# [Instructions for the task]
In the entries below, which lines run from the one containing "Accessibility: The system" to the one containing "If you have"? Copy exactly those lines, ends included, and no others.

___ Data supplied

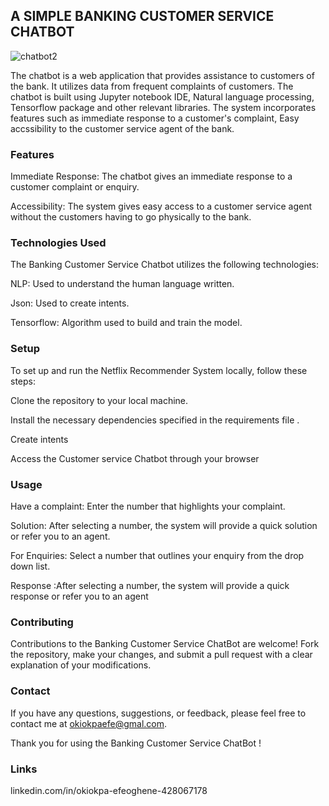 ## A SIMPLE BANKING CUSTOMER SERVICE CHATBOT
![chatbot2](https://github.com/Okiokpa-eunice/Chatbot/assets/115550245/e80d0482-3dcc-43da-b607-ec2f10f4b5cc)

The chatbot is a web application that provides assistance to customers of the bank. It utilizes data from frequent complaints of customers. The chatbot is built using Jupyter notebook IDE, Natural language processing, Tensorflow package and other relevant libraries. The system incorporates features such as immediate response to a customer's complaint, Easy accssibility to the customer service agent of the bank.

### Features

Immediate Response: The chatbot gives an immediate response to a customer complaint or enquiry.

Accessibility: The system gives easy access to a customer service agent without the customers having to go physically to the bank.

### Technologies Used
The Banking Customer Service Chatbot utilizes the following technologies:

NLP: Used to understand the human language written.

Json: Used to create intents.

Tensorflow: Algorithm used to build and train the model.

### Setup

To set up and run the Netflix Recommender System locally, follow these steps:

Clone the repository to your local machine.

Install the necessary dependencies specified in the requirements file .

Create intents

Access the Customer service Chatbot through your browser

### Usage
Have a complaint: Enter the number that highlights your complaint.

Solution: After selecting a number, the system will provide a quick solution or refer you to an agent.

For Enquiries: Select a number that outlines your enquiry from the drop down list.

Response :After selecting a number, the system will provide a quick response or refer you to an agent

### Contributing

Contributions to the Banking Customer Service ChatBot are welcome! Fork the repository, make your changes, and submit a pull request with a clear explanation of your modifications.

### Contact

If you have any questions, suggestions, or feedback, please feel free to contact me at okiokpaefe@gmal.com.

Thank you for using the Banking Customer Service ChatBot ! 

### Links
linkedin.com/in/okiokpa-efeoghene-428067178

______
___ Data supplied

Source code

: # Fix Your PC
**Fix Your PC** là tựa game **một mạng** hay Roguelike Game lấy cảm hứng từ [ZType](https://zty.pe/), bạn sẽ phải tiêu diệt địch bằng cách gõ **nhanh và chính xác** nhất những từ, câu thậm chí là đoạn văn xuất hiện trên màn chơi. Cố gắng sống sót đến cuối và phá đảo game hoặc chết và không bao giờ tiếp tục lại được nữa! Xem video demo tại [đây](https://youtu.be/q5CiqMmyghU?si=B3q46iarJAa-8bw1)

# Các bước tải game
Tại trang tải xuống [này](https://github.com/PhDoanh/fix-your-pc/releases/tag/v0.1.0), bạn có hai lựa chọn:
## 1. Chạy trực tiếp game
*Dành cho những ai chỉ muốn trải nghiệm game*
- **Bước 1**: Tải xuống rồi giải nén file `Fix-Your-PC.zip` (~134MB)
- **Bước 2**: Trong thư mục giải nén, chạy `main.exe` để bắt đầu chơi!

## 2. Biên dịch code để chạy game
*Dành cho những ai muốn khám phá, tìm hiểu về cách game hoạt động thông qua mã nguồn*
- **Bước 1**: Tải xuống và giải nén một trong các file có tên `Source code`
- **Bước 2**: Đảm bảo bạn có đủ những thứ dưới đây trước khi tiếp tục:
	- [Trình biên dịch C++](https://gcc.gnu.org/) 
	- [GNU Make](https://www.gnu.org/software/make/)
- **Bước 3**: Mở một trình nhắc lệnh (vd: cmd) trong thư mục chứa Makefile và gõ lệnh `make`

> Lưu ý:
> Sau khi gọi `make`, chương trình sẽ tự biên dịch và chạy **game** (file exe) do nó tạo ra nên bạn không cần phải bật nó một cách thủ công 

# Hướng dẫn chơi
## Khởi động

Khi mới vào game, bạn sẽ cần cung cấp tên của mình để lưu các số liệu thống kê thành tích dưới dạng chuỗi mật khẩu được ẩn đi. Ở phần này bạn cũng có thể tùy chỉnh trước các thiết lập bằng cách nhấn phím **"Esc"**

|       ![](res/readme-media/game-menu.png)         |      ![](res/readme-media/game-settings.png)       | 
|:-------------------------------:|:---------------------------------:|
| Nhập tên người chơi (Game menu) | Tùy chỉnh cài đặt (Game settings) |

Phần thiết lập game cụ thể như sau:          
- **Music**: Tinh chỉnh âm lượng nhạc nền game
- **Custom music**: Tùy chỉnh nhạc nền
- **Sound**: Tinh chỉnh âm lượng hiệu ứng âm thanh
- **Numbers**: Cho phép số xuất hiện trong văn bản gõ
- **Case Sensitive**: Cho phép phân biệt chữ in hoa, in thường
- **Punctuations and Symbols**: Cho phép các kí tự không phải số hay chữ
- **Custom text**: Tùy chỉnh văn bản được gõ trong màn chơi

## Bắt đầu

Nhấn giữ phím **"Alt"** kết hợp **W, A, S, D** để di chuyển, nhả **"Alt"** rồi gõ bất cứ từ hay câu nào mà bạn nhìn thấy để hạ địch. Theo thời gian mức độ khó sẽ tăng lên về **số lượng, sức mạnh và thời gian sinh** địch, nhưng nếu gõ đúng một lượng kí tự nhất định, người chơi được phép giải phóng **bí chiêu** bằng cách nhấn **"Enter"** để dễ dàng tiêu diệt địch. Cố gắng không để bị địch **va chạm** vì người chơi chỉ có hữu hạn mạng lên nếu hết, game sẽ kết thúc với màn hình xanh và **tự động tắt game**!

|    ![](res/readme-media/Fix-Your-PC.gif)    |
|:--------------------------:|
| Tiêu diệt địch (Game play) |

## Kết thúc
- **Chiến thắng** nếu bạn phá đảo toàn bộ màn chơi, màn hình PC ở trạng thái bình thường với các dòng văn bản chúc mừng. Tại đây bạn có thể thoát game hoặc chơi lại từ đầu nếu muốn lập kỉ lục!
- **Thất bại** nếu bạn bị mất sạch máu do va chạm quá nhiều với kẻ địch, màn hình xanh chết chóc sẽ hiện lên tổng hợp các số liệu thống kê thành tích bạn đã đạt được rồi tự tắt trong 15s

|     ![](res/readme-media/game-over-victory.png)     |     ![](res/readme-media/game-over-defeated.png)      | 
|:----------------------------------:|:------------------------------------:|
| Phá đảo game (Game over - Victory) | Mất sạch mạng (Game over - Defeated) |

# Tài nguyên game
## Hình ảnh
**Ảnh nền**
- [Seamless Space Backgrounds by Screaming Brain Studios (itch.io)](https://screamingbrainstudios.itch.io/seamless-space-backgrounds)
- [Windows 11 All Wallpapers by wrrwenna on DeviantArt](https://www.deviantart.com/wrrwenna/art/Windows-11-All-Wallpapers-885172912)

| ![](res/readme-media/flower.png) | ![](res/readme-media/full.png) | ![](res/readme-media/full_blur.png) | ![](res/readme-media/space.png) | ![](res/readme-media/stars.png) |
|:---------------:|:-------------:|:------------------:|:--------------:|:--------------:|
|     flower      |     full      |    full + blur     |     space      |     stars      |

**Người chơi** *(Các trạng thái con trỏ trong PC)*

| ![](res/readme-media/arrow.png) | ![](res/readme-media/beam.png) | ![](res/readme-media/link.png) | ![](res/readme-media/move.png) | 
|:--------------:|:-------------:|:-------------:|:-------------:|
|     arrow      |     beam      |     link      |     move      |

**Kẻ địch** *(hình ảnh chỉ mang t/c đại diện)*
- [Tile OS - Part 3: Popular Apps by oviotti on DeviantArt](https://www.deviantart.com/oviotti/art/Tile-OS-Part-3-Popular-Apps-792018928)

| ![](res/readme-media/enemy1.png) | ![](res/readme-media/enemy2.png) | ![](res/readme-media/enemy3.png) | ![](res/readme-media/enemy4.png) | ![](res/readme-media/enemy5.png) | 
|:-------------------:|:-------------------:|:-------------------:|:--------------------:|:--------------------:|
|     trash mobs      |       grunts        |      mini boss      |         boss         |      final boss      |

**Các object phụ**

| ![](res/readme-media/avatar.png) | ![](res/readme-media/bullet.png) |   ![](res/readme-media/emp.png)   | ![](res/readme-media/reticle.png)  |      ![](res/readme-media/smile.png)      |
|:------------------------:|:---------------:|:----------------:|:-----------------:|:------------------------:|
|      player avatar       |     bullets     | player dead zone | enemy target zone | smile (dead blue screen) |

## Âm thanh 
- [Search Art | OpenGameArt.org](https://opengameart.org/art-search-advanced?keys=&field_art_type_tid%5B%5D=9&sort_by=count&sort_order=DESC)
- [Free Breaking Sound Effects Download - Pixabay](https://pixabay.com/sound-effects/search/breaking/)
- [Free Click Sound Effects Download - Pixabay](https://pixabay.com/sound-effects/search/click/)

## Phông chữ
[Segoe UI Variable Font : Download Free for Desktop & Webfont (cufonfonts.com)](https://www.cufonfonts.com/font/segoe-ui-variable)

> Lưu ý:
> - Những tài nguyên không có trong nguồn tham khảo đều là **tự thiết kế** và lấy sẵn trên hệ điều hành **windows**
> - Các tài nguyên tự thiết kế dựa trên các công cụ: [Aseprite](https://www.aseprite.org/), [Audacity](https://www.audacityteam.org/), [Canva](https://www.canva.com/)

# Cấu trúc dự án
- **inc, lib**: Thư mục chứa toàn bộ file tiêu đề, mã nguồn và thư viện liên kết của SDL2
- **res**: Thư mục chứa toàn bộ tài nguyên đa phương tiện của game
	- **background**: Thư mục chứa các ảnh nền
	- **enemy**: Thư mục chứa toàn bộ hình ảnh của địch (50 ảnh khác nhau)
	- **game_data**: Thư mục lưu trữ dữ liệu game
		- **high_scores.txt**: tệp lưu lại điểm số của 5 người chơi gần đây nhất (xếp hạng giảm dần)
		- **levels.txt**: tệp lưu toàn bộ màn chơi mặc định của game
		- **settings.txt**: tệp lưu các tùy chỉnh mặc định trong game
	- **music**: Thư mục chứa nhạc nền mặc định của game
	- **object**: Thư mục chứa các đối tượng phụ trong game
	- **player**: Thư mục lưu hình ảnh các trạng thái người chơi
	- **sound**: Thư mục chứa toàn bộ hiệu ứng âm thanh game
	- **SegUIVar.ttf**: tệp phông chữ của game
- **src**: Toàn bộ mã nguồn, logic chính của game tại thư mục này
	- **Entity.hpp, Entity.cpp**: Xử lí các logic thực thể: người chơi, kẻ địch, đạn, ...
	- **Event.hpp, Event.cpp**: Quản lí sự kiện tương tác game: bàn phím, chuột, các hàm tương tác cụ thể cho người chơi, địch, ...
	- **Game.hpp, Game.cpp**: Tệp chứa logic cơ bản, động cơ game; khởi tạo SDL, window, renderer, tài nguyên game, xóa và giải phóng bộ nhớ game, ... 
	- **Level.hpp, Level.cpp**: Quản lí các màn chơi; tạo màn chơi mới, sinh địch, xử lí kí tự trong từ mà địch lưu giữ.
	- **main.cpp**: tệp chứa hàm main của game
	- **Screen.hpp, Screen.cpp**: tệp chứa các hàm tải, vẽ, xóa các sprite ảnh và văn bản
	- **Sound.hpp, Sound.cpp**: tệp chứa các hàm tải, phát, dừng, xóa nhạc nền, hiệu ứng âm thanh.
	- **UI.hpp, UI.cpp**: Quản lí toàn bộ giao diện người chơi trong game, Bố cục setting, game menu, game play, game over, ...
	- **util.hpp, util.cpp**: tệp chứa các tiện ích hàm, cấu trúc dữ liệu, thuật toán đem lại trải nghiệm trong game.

______

# [Task response]
Accessibility: The system gives easy access to a customer service agent without the customers having to go physically to the bank.

### Technologies Used
The Banking Customer Service Chatbot utilizes the following technologies:

NLP: Used to understand the human language written.

Json: Used to create intents.

Tensorflow: Algorithm used to build and train the model.

### Setup

To set up and run the Netflix Recommender System locally, follow these steps:

Clone the repository to your local machine.

Install the necessary dependencies specified in the requirements file .

Create intents

Access the Customer service Chatbot through your browser

### Usage
Have a complaint: Enter the number that highlights your complaint.

Solution: After selecting a number, the system will provide a quick solution or refer you to an agent.

For Enquiries: Select a number that outlines your enquiry from the drop down list.

Response :After selecting a number, the system will provide a quick response or refer you to an agent

### Contributing

Contributions to the Banking Customer Service ChatBot are welcome! Fork the repository, make your changes, and submit a pull request with a clear explanation of your modifications.

### Contact

If you have any questions, suggestions, or feedback, please feel free to contact me at okiokpaefe@gmal.com.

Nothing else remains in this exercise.